In a series of blogs for International Women’s Day, four Young Lives researchers describe what we are finding out about girls’ life chances and experiences during adolescence.
- From India, Renu Singh explores why girls are less likely to complete secondary school than boys, and argues for an extension of the right to education beyond 14 years.
- Many children begin paid and unpaid work well before they reach adulthood. Gina Crivello shares new evidence from Young Lives on girls’ unpaid care and gendered changes in time-use patterns across childhood and into early adulthood.
- Alan Sanchez reports from Peru on the predictors of teenage pregnancy, and the implications for policy on social protection, education and sexual and reproductive rights.
- The position of married adolescent girls deserves greater policy attention.

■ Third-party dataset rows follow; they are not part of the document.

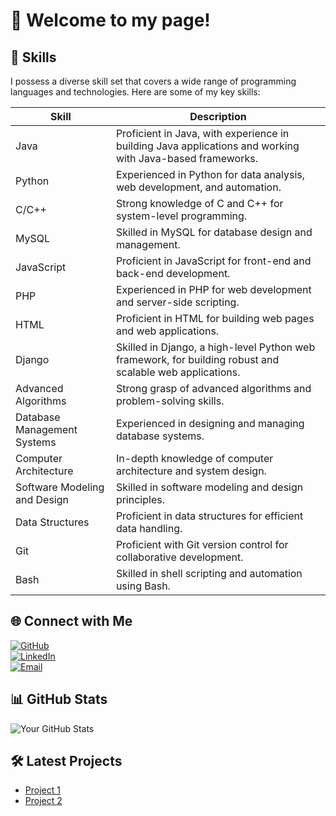 # 👋 Welcome to my page!


## 💼 Skills

I possess a diverse skill set that covers a wide range of programming languages and technologies. Here are some of my key skills:

| Skill                        | Description                                                    |
|------------------------------|----------------------------------------------------------------|
| Java                         | Proficient in Java, with experience in building Java applications and working with Java-based frameworks. |
| Python                       | Experienced in Python for data analysis, web development, and automation. |
| C/C++                        | Strong knowledge of C and C++ for system-level programming. |
| MySQL                        | Skilled in MySQL for database design and management. |
| JavaScript                    | Proficient in JavaScript for front-end and back-end development. |
| PHP                          | Experienced in PHP for web development and server-side scripting. |
| HTML                         | Proficient in HTML for building web pages and web applications. |
| Django                       | Skilled in Django, a high-level Python web framework, for building robust and scalable web applications. |
| Advanced Algorithms           | Strong grasp of advanced algorithms and problem-solving skills. |
| Database Management Systems   | Experienced in designing and managing database systems. |
| Computer Architecture         | In-depth knowledge of computer architecture and system design. |
| Software Modeling and Design  | Skilled in software modeling and design principles. |
| Data Structures               | Proficient in data structures for efficient data handling. |
| Git                          | Proficient with Git version control for collaborative development. |
| Bash                         | Skilled in shell scripting and automation using Bash. |

## 🌐 Connect with Me
[![GitHub](https://img.shields.io/badge/GitHub-kjahaj-blue)](https://github.com/kjahaj)  
[![LinkedIn](https://img.shields.io/badge/LinkedIn-KleiJahaj-red)](https://www.linkedin.com/in/klei-jahaj-17a387234/?originalSubdomain=al)  
[![Email](https://img.shields.io/badge/Email-purple)](mailto:kleijahaj@proton.me)


## 📊 GitHub Stats
![Your GitHub Stats](https://github-readme-stats.vercel.app/api?username=kjahaj&show_icons=true&count_private=true)

## 🛠️ Latest Projects
* [Project 1](https://github.com/kjahaj/SnakeAI)
* [Project 2](https://github.com/kjahaj/Start-Up-Game)
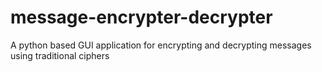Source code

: # message-encrypter-decrypter
A python based GUI application for encrypting and decrypting messages using traditional ciphers 
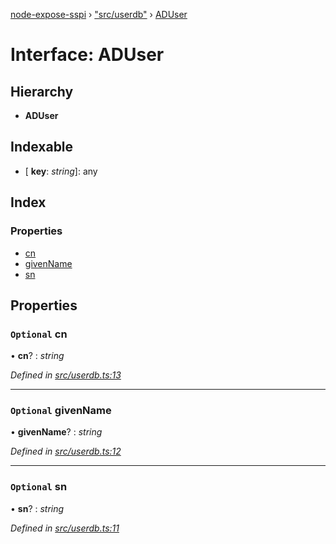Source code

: [node-expose-sspi](../README.md) › ["src/userdb"](../modules/_src_userdb_.md) › [ADUser](_src_userdb_.aduser.md)

# Interface: ADUser

## Hierarchy

* **ADUser**

## Indexable

* \[ **key**: *string*\]: any

## Index

### Properties

* [cn](_src_userdb_.aduser.md#optional-cn)
* [givenName](_src_userdb_.aduser.md#optional-givenname)
* [sn](_src_userdb_.aduser.md#optional-sn)

## Properties

### `Optional` cn

• **cn**? : *string*

*Defined in [src/userdb.ts:13](https://github.com/jlguenego/node-expose-sspi/blob/e275dcb/src/userdb.ts#L13)*

___

### `Optional` givenName

• **givenName**? : *string*

*Defined in [src/userdb.ts:12](https://github.com/jlguenego/node-expose-sspi/blob/e275dcb/src/userdb.ts#L12)*

___

### `Optional` sn

• **sn**? : *string*

*Defined in [src/userdb.ts:11](https://github.com/jlguenego/node-expose-sspi/blob/e275dcb/src/userdb.ts#L11)*
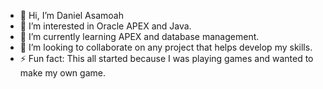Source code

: - 👋 Hi, I’m Daniel Asamoah
- 👀 I’m interested in Oracle APEX and Java.
- 🌱 I’m currently learning APEX and database management.
- 💞️ I’m looking to collaborate on any project that helps develop my skills.
- ⚡ Fun fact: This all started because I was playing games and wanted to make my own game.

<!---
daniel-apexdev/daniel-apexdev is a ✨ special ✨ repository because its `README.md` (this file) appears on your GitHub profile.
You can click the Preview link to take a look at your changes.
--->

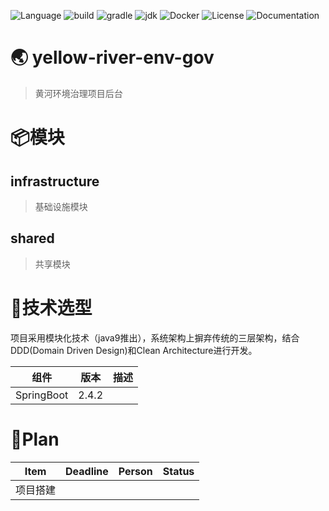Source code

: ![Language](https://img.shields.io/badge/language-java&nbsp;☕-orange)
![build](https://img.shields.io/badge/build-gradle&nbsp;🐘-red)
![gradle](https://img.shields.io/badge/gradle->=7.2-blue)
![jdk](https://img.shields.io/badge/jdk-11-blue)
![Docker](https://img.shields.io/badge/docker-🐳-ff69b4)
![License](https://img.shields.io/badge/license-MIT-brightgreen)
![Documentation](https://img.shields.io/badge/documentation-yes&nbsp;📖-ff69b4)

# 🌏 yellow-river-env-gov
> 黄河环境治理项目后台

# 📦模块
## infrastructure
> 基础设施模块


## shared
> 共享模块

# 💎技术选型
项目采用模块化技术（java9推出），系统架构上摒弃传统的三层架构，结合DDD(Domain Driven Design)和Clean Architecture进行开发。

| 组件         | 版本    | 描述  |
|------------|-------|-----|
| SpringBoot | 2.4.2 |     |


# 🎯Plan

| Item | Deadline | Person | Status |
|------|----------|--------|--------|
| 项目搭建 |          |        |        |
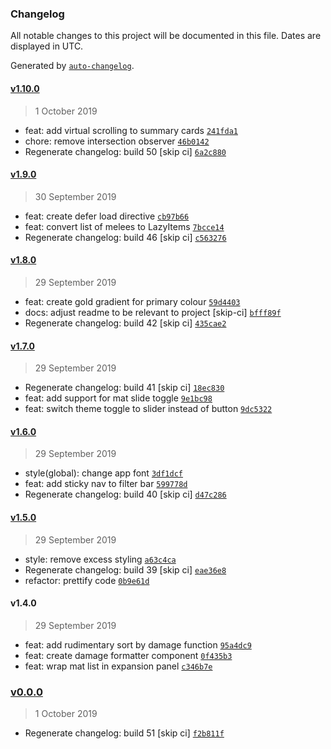 ### Changelog

All notable changes to this project will be documented in this file. Dates are displayed in UTC.

Generated by [`auto-changelog`](https://github.com/CookPete/auto-changelog).

#### [v1.10.0](https://github.com/codemastermick/FrameTracker/compare/v1.9.0...v1.10.0)

> 1 October 2019

- feat: add virtual scrolling to summary cards [`241fda1`](https://github.com/codemastermick/FrameTracker/commit/241fda1de5701e43ed9136aa4bb1133c08255bc3)
- chore: remove intersection observer [`46b0142`](https://github.com/codemastermick/FrameTracker/commit/46b0142712eb8b90d4877d2ba7a3d92dcfb2ec38)
- Regenerate changelog: build 50 [skip ci] [`6a2c880`](https://github.com/codemastermick/FrameTracker/commit/6a2c8804038d5e4951a5b25df25481d9678835b2)

#### [v1.9.0](https://github.com/codemastermick/FrameTracker/compare/v1.8.0...v1.9.0)

> 30 September 2019

- feat: create defer load directive [`cb97b66`](https://github.com/codemastermick/FrameTracker/commit/cb97b66a4dfa2c0bd91bd7bd47251f4dfb1b0228)
- feat: convert list of melees to LazyItems [`7bcce14`](https://github.com/codemastermick/FrameTracker/commit/7bcce149b0ad43726d8451a59e8ee0a65bac9568)
- Regenerate changelog: build 46 [skip ci] [`c563276`](https://github.com/codemastermick/FrameTracker/commit/c5632768456cf696fab695980baf7e2753643c89)

#### [v1.8.0](https://github.com/codemastermick/FrameTracker/compare/v1.7.0...v1.8.0)

> 29 September 2019

- feat: create gold gradient for primary colour [`59d4403`](https://github.com/codemastermick/FrameTracker/commit/59d4403c4ecd60d879310191adbe2a0b506c3ff6)
- docs: adjust readme to be relevant to project [skip-ci] [`bfff89f`](https://github.com/codemastermick/FrameTracker/commit/bfff89f65e34eb7cb148df90e7bc333185f2bd54)
- Regenerate changelog: build 42 [skip ci] [`435cae2`](https://github.com/codemastermick/FrameTracker/commit/435cae2871527222974bcccd0350bf5c4f9dfc37)

#### [v1.7.0](https://github.com/codemastermick/FrameTracker/compare/v1.6.0...v1.7.0)

> 29 September 2019

- Regenerate changelog: build 41 [skip ci] [`18ec830`](https://github.com/codemastermick/FrameTracker/commit/18ec830e4647cfaa530c6100ee4e5454945766c8)
- feat: add support for mat slide toggle [`9e1bc98`](https://github.com/codemastermick/FrameTracker/commit/9e1bc98c9d176a147884011124380fff2998f2b7)
- feat: switch theme toggle to slider instead of button [`9dc5322`](https://github.com/codemastermick/FrameTracker/commit/9dc53223a25b2bd2961d35862de0ba2f021a64c8)

#### [v1.6.0](https://github.com/codemastermick/FrameTracker/compare/v1.5.0...v1.6.0)

> 29 September 2019

- style(global): change app font [`3df1dcf`](https://github.com/codemastermick/FrameTracker/commit/3df1dcf73c948c9892d3cf18e7bf65c5173e1bfc)
- feat: add sticky nav to filter bar [`599778d`](https://github.com/codemastermick/FrameTracker/commit/599778decd69de6a05ec99384bb7d1683ad9eb98)
- Regenerate changelog: build 40 [skip ci] [`d47c286`](https://github.com/codemastermick/FrameTracker/commit/d47c28651a3c4e6ddaa75fcdd0ba83d577e99b92)

#### [v1.5.0](https://github.com/codemastermick/FrameTracker/compare/v1.4.0...v1.5.0)

> 29 September 2019

- style: remove excess styling [`a63c4ca`](https://github.com/codemastermick/FrameTracker/commit/a63c4cad828f9fa76e38149dfe26e17d4c9ebb01)
- Regenerate changelog: build 39 [skip ci] [`eae36e8`](https://github.com/codemastermick/FrameTracker/commit/eae36e858867a6c0d449ef825f5bbe697c1f20cd)
- refactor: prettify code [`0b9e61d`](https://github.com/codemastermick/FrameTracker/commit/0b9e61d66f6f46deaf03ebcf28c4423671172796)

#### v1.4.0

> 29 September 2019

- feat: add rudimentary sort by damage function [`95a4dc9`](https://github.com/codemastermick/FrameTracker/commit/95a4dc90fb62c28d23b3c99f3a326454efbee7fa)
- feat: create damage formatter component [`0f435b3`](https://github.com/codemastermick/FrameTracker/commit/0f435b36e6ce33ef465e8dc99f0a42d30959e913)
- feat: wrap mat list in expansion panel [`c346b7e`](https://github.com/codemastermick/FrameTracker/commit/c346b7e126034c9e70df3db088511a782d814051)

### [v0.0.0](https://github.com/codemastermick/FrameTracker/compare/v1.10.0...v0.0.0)

> 1 October 2019

- Regenerate changelog: build 51 [skip ci] [`f2b811f`](https://github.com/codemastermick/FrameTracker/commit/f2b811ff46f23bde17ef79f5182885c8147a7815)
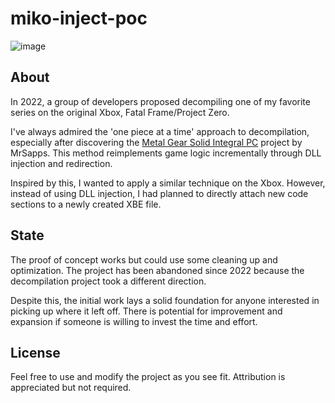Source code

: # miko-inject-poc
![image](https://github.com/LoveMHz/miko-inject-poc/assets/1701315/86af97ea-d5ad-4823-bdfa-b60a453d465b)

## About
In 2022, a group of developers proposed decompiling one of my favorite series on the original Xbox, Fatal Frame/Project Zero.

I've always admired the 'one piece at a time' approach to decompilation, especially after discovering the [Metal Gear Solid Integral PC](https://github.com/MrSapps/msgi) project by MrSapps. This method reimplements game logic incrementally through DLL injection and redirection.

Inspired by this, I wanted to apply a similar technique on the Xbox. However, instead of using DLL injection, I had planned to directly attach new code sections to a newly created XBE file.

## State
The proof of concept works but could use some cleaning up and optimization. The project has been abandoned since 2022 because the decompilation project took a different direction. 

Despite this, the initial work lays a solid foundation for anyone interested in picking up where it left off. There is potential for improvement and expansion if someone is willing to invest the time and effort.

## License
Feel free to use and modify the project as you see fit. Attribution is appreciated but not required. 
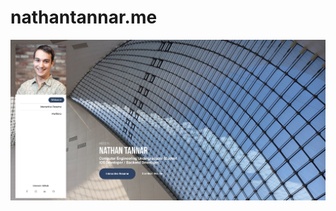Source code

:# nathantannar.me

<p align="center">
    <img src="https://raw.githubusercontent.com/nathantannar4/nathantannar.me/master/Preview.jpeg" alt="Web Template">
</p>
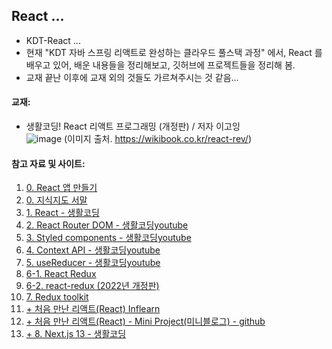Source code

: ## React ...
- KDT-React ...
- 현재 "KDT 자바 스프링 리액트로 완성하는 클라우드 풀스택 과정" 에서, React 를 배우고 있어, 배운 내용들을 정리해보고, 깃허브에 프로젝트들을 정리해 봄.
- 교재 끝난 이후에 교재 외의 것들도 가르쳐주시는 것 같음...

#### 교재:
- 생활코딩! React 리액트 프로그래밍 (개정판) / 저자 이고잉<br>
![image](https://github.com/user-attachments/assets/8d5db1e2-7ffb-488f-a972-d827459bdbdd)  (이미지 출처. https://wikibook.co.kr/react-rev/)

#### 참고 자료 및 사이트: 
1. [0. React 앱 만들기](https://create-react-app.dev/docs/getting-started/)
2. [0. 지식지도 서말](https://seomal.com/map/1/220)
3. [1. React - 생활코딩](https://opentutorials.org/course/4900)
4. [2. React Router DOM - 생활코딩youtube](https://www.youtube.com/watch?v=WLdbsl9UwDc)
5. [3. Styled components - 생활코딩youtube](https://www.youtube.com/watch?v=j-JxASock0Q)
6. [4. Context API - 생활코딩youtube](https://www.youtube.com/watch?v=JQ_lksQFgNw)
7. [5. useReducer - 생활코딩youtube](https://www.youtube.com/watch?v=E7bNzWrlKTE)
8. [6-1. React Redux](https://opentutorials.org/module/4518)
9. [6-2. react-redux (2022년 개정판)](https://www.youtube.com/watch?v=yjuwpf7VH74)
10. [7. Redux toolkit](https://www.youtube.com/watch?v=9wrHxqI6zuM)
11. [+ 처음 만난 리액트(React) Inflearn](https://www.inflearn.com/course/%EC%B2%98%EC%9D%8C-%EB%A7%8C%EB%82%9C-%EB%A6%AC%EC%95%A1%ED%8A%B8)
12. [+ 처음 만난 리액트(React) - Mini Project(미니블로그) - github](https://github.com/soaple/mini-blog)
13. [+ 8. Next.js 13 - 생활코딩](https://opentutorials.org/course/5098)
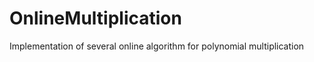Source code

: OnlineMultiplication
====================

Implementation of several online algorithm for polynomial multiplication
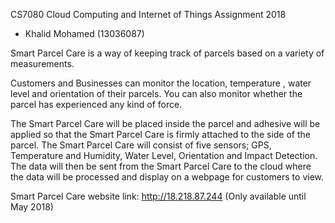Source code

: CS7080 Cloud Computing and Internet of Things Assignment 2018
- Khalid Mohamed (13036087)

Smart Parcel Care is a way of keeping track of parcels based on a variety of measurements. 

Customers and Businesses can monitor the location, temperature , water level and orientation of their parcels. You can also monitor whether the parcel has experienced any kind of force.

The Smart Parcel Care will be placed inside the parcel and adhesive will be applied so that the Smart Parcel Care is firmly attached to the side of the parcel. The Smart Parcel Care will consist of five sensors; GPS, Temperature and Humidity, Water Level, Orientation and Impact Detection. The data will then be sent from the Smart Parcel Care to the cloud where the data will be processed and display on a webpage for customers to view.

Smart Parcel Care website link: http://18.218.87.244 (Only available until May 2018)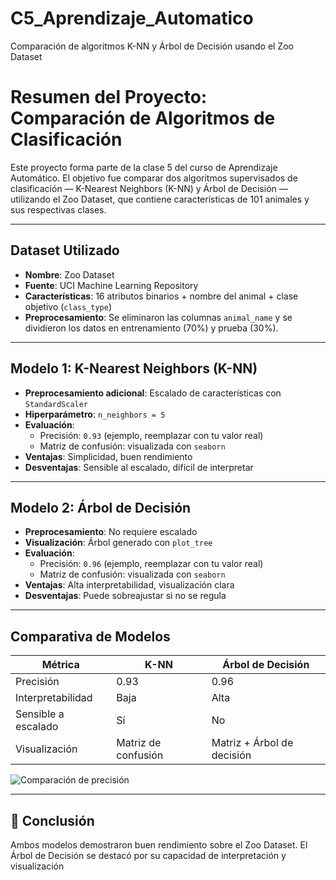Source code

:# C5_Aprendizaje_Automatico
Comparación de algoritmos K-NN y Árbol de Decisión usando el Zoo Dataset
# Resumen del Proyecto: Comparación de Algoritmos de Clasificación

Este proyecto forma parte de la clase 5 del curso de Aprendizaje Automático. El objetivo fue comparar dos algoritmos supervisados de clasificación — K-Nearest Neighbors (K-NN) y Árbol de Decisión — utilizando el Zoo Dataset, que contiene características de 101 animales y sus respectivas clases.

---

## Dataset Utilizado

- **Nombre**: Zoo Dataset
- **Fuente**: UCI Machine Learning Repository
- **Características**: 16 atributos binarios + nombre del animal + clase objetivo (`class_type`)
- **Preprocesamiento**: Se eliminaron las columnas `animal_name` y se dividieron los datos en entrenamiento (70%) y prueba (30%).

---

## Modelo 1: K-Nearest Neighbors (K-NN)

- **Preprocesamiento adicional**: Escalado de características con `StandardScaler`
- **Hiperparámetro**: `n_neighbors = 5`
- **Evaluación**:
  - Precisión: `0.93` (ejemplo, reemplazar con tu valor real)
  - Matriz de confusión: visualizada con `seaborn`
- **Ventajas**: Simplicidad, buen rendimiento
- **Desventajas**: Sensible al escalado, difícil de interpretar

---

## Modelo 2: Árbol de Decisión

- **Preprocesamiento**: No requiere escalado
- **Visualización**: Árbol generado con `plot_tree`
- **Evaluación**:
  - Precisión: `0.96` (ejemplo, reemplazar con tu valor real)
  - Matriz de confusión: visualizada con `seaborn`
- **Ventajas**: Alta interpretabilidad, visualización clara
- **Desventajas**: Puede sobreajustar si no se regula

---

## Comparativa de Modelos

| Métrica               | K-NN                      | Árbol de Decisión           |
|----------------------|---------------------------|-----------------------------|
| Precisión            | 0.93                      | 0.96                        |
| Interpretabilidad    | Baja                      | Alta                        |
| Sensible a escalado  | Sí                        | No                          |
| Visualización        | Matriz de confusión       | Matriz + Árbol de decisión  |

![Comparación de precisión](visuales/comparacion_precision.png)

---

## 📝 Conclusión

Ambos modelos demostraron buen rendimiento sobre el Zoo Dataset. El Árbol de Decisión se destacó por su capacidad de interpretación y visualización


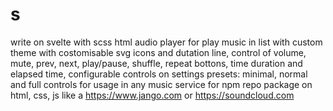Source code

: # s

write on svelte with scss html audio player for play music in list with custom theme with costomisable svg icons and dutation line, control of volume, mute, prev, next, play/pause, shuffle, repeat bottons, time duration and elapsed time, configurable controls on settings presets: minimal, normal and full controls for usage in any music service for npm repo package on html, css, js like a <https://www.jango.com> or <https://soundcloud.com>
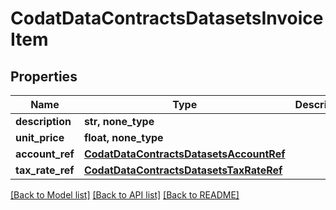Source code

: # CodatDataContractsDatasetsInvoiceItem


## Properties
Name | Type | Description | Notes
------------ | ------------- | ------------- | -------------
**description** | **str, none_type** |  | [optional] 
**unit_price** | **float, none_type** |  | [optional] 
**account_ref** | [**CodatDataContractsDatasetsAccountRef**](CodatDataContractsDatasetsAccountRef.md) |  | [optional] 
**tax_rate_ref** | [**CodatDataContractsDatasetsTaxRateRef**](CodatDataContractsDatasetsTaxRateRef.md) |  | [optional] 

[[Back to Model list]](../README.md#documentation-for-models) [[Back to API list]](../README.md#documentation-for-api-endpoints) [[Back to README]](../README.md)


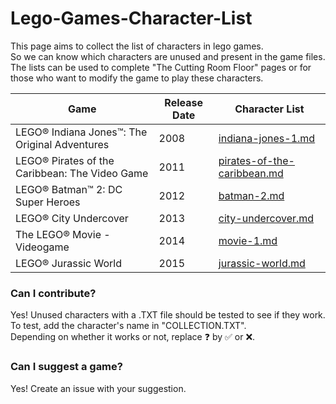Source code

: # Lego-Games-Character-List  

This page aims to collect the list of characters in lego games.  
So we can know which characters are unused and present in the game files.  
The lists can be used to complete "The Cutting Room Floor" pages or for those who want to modify the game to play these characters.  

|Game|Release Date|Character List
|-|-|-|
LEGO® Indiana Jones™: The Original Adventures|2008|[indiana-jones-1.md](https://github.com/Calvineries/Lego-Games-Character-List/blob/main/indiana-jones-1.md)
LEGO® Pirates of the Caribbean: The Video Game|2011|[pirates-of-the-caribbean.md](https://github.com/Calvineries/Lego-Games-Character-List/blob/main/pirates-of-the-caribbean.md)
LEGO® Batman™ 2: DC Super Heroes|2012|[batman-2.md](https://github.com/Calvineries/Lego-Games-Character-List/blob/main/batman-2.md)
LEGO® City Undercover|2013|[city-undercover.md](https://github.com/Calvineries/Lego-Games-Character-List/blob/main/city-undercover.md)
The LEGO® Movie - Videogame|2014|[movie-1.md](https://github.com/Calvineries/Lego-Games-Character-List/blob/main/movie-1.md)
LEGO® Jurassic World|2015|[jurassic-world.md](https://github.com/Calvineries/Lego-Games-Character-List/blob/main/jurassic-world.md)
  
  
### Can I contribute?  
Yes! Unused characters with a .TXT file should be tested to see if they work.  
To test, add the character's name in "COLLECTION.TXT".  
Depending on whether it works or not, replace ❓ by ✅ or ❌.
  
### Can I suggest a game?
Yes! Create an issue with your suggestion.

Based on her new working paper, Young Lives Ethiopia researcher Nardos Chuta describes how life changed after marriage for Haymanot and Sessen, two young women who have been taking part in Young Lives’ qualitative longitudinal research since they were young girls.
Across very different social and economic contexts, Young Lives’ evidence has shown that by the start of adult life, girls’ and boys’ aspirations, education and responsibilities have already been profoundly shaped by poverty, gender and the place where they grew up. Action to promote women’s economic empowerment needs to start with attention to gender and poverty inequalities in childhood.